### INSTRUCTIONS FOR THE TASK
From the records below, please repeat exactly the line that has "- The code checks", the line that has "- The code includes", and every line between them, and nothing else.

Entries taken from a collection
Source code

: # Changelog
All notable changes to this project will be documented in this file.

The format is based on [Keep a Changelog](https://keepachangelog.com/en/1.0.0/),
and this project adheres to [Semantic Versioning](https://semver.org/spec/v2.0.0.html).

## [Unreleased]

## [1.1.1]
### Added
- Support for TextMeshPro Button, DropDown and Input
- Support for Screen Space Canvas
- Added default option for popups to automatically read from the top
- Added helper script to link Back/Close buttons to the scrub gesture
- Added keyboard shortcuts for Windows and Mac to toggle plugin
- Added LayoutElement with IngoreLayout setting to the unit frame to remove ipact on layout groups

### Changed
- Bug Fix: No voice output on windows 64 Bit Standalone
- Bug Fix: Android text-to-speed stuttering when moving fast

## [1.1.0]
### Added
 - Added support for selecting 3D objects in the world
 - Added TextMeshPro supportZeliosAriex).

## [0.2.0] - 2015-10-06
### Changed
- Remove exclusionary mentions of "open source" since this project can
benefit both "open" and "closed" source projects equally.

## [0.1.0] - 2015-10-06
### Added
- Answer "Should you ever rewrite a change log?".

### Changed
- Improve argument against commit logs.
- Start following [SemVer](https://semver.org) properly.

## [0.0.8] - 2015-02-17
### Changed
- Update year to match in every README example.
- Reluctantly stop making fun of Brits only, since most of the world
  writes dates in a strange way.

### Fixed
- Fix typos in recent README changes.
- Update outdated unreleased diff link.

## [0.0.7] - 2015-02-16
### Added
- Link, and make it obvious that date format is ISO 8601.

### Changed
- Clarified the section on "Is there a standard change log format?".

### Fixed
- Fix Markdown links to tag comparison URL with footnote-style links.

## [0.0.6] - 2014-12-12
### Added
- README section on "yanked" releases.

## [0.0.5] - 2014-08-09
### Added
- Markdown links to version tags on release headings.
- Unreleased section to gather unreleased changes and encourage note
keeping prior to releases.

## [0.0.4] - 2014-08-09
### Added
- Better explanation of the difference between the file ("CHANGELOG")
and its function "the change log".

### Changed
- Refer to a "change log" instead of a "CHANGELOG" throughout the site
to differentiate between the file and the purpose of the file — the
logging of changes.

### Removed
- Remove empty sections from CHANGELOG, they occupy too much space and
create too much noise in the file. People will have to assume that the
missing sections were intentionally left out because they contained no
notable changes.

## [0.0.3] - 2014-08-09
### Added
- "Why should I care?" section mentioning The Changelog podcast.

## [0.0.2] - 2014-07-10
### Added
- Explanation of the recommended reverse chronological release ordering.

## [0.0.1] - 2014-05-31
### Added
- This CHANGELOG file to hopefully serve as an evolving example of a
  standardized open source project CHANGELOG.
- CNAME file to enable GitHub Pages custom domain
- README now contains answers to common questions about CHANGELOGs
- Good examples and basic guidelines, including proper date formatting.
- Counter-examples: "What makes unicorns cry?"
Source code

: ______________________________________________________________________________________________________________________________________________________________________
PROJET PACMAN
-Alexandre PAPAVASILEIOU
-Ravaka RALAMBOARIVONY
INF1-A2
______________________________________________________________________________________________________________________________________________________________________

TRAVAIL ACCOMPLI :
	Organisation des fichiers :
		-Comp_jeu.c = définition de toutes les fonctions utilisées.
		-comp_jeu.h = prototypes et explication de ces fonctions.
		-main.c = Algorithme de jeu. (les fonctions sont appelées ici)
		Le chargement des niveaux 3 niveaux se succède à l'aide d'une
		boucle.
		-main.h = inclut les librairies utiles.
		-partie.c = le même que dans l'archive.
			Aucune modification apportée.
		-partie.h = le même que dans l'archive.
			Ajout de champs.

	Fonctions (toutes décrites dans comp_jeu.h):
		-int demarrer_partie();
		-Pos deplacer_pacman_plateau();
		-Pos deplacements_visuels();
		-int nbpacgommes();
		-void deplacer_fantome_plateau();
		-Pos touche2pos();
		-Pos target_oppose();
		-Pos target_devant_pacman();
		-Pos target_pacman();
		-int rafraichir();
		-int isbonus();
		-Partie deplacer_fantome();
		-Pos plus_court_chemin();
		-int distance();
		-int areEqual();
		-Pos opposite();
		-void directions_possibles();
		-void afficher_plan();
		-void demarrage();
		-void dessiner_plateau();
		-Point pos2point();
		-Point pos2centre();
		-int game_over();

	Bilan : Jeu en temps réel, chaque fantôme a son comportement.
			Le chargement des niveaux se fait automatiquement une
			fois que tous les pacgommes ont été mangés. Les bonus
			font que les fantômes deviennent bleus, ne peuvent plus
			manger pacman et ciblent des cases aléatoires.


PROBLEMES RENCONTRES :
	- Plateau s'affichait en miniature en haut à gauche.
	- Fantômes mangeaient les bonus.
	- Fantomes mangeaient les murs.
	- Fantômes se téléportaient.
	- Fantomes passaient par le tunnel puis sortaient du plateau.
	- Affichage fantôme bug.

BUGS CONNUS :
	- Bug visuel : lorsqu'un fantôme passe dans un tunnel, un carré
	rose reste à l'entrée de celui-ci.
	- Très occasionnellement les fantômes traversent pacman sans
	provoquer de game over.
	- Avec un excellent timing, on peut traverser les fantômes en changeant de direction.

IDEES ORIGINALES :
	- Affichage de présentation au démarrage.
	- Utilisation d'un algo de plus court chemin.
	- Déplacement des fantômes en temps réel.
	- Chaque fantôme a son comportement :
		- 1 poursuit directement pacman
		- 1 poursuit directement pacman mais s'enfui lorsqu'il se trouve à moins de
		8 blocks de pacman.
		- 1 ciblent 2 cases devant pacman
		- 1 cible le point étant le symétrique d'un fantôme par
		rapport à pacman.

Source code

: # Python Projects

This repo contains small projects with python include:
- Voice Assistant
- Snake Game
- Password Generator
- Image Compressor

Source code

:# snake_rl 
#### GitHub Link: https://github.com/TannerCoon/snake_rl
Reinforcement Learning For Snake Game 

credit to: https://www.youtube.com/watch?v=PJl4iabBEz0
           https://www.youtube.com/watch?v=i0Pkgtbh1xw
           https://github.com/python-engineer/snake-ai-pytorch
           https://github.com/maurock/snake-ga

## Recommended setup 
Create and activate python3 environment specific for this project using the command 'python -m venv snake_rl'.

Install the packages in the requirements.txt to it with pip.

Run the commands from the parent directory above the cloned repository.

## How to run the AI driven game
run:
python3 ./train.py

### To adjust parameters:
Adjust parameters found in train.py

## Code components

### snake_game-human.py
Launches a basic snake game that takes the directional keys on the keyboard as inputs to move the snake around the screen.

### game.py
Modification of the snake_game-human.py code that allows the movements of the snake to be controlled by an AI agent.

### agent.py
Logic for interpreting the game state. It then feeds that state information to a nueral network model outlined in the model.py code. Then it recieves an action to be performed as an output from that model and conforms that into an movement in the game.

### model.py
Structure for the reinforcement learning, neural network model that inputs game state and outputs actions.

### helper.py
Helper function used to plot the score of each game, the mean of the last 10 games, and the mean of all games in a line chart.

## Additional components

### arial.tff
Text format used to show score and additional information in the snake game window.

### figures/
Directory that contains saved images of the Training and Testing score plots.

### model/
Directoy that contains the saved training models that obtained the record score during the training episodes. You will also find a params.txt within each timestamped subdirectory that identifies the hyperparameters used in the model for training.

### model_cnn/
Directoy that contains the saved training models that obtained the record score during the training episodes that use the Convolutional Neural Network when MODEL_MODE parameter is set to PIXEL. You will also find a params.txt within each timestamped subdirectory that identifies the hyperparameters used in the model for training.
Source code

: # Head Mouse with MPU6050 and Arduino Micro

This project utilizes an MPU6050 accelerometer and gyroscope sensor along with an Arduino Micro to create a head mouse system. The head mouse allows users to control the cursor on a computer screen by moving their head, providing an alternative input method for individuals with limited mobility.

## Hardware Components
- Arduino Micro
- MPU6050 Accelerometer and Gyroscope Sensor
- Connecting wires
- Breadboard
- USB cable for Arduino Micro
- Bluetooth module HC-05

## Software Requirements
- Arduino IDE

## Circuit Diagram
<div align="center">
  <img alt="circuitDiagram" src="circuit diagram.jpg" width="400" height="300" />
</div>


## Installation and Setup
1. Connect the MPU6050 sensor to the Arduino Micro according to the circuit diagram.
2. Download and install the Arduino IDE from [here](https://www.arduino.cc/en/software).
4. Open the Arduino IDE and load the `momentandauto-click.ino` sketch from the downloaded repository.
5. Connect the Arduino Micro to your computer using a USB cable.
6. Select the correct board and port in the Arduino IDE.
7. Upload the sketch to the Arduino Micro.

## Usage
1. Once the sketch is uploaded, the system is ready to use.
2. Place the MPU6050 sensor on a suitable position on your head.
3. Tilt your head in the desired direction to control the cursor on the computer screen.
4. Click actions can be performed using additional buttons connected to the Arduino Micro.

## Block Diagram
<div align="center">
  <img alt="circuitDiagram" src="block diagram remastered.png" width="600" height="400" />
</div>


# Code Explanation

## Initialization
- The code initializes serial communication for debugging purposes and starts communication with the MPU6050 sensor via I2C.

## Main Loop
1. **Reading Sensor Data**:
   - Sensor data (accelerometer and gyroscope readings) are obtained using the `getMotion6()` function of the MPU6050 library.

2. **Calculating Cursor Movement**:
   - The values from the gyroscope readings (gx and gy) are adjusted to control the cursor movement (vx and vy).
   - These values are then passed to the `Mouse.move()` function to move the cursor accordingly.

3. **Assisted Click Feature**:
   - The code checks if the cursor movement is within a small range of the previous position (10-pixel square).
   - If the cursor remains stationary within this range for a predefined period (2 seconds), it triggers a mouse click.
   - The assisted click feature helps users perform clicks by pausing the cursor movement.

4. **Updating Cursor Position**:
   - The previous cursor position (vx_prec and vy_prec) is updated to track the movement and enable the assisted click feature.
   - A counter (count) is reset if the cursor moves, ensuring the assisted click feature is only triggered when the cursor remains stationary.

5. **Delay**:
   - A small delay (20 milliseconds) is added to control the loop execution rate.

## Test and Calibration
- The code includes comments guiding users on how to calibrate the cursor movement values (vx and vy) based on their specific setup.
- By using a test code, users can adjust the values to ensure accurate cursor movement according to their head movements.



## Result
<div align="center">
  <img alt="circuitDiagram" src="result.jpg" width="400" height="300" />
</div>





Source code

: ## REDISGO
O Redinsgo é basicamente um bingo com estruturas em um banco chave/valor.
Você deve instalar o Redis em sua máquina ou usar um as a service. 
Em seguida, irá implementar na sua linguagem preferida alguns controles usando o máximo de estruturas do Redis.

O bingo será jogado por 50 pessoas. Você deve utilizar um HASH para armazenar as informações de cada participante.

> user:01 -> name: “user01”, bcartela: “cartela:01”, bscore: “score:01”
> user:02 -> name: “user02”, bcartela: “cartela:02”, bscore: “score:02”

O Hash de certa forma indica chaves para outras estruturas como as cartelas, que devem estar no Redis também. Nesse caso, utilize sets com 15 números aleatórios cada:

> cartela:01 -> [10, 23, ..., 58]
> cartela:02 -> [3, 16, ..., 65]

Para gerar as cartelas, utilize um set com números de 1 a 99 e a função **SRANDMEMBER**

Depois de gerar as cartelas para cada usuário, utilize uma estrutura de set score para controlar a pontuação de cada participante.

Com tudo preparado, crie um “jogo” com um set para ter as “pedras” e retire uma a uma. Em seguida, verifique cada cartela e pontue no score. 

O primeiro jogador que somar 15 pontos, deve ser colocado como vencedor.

### ANSWER BOX
   - The code checks if the cursor movement is within a small range of the previous position (10-pixel square).
   - If the cursor remains stationary within this range for a predefined period (2 seconds), it triggers a mouse click.
   - The assisted click feature helps users perform clicks by pausing the cursor movement.

4. **Updating Cursor Position**:
   - The previous cursor position (vx_prec and vy_prec) is updated to track the movement and enable the assisted click feature.
   - A counter (count) is reset if the cursor moves, ensuring the assisted click feature is only triggered when the cursor remains stationary.

5. **Delay**:
   - A small delay (20 milliseconds) is added to control the loop execution rate.

## Test and Calibration
- The code includes comments guiding users on how to calibrate the cursor movement values (vx and vy) based on their specific setup.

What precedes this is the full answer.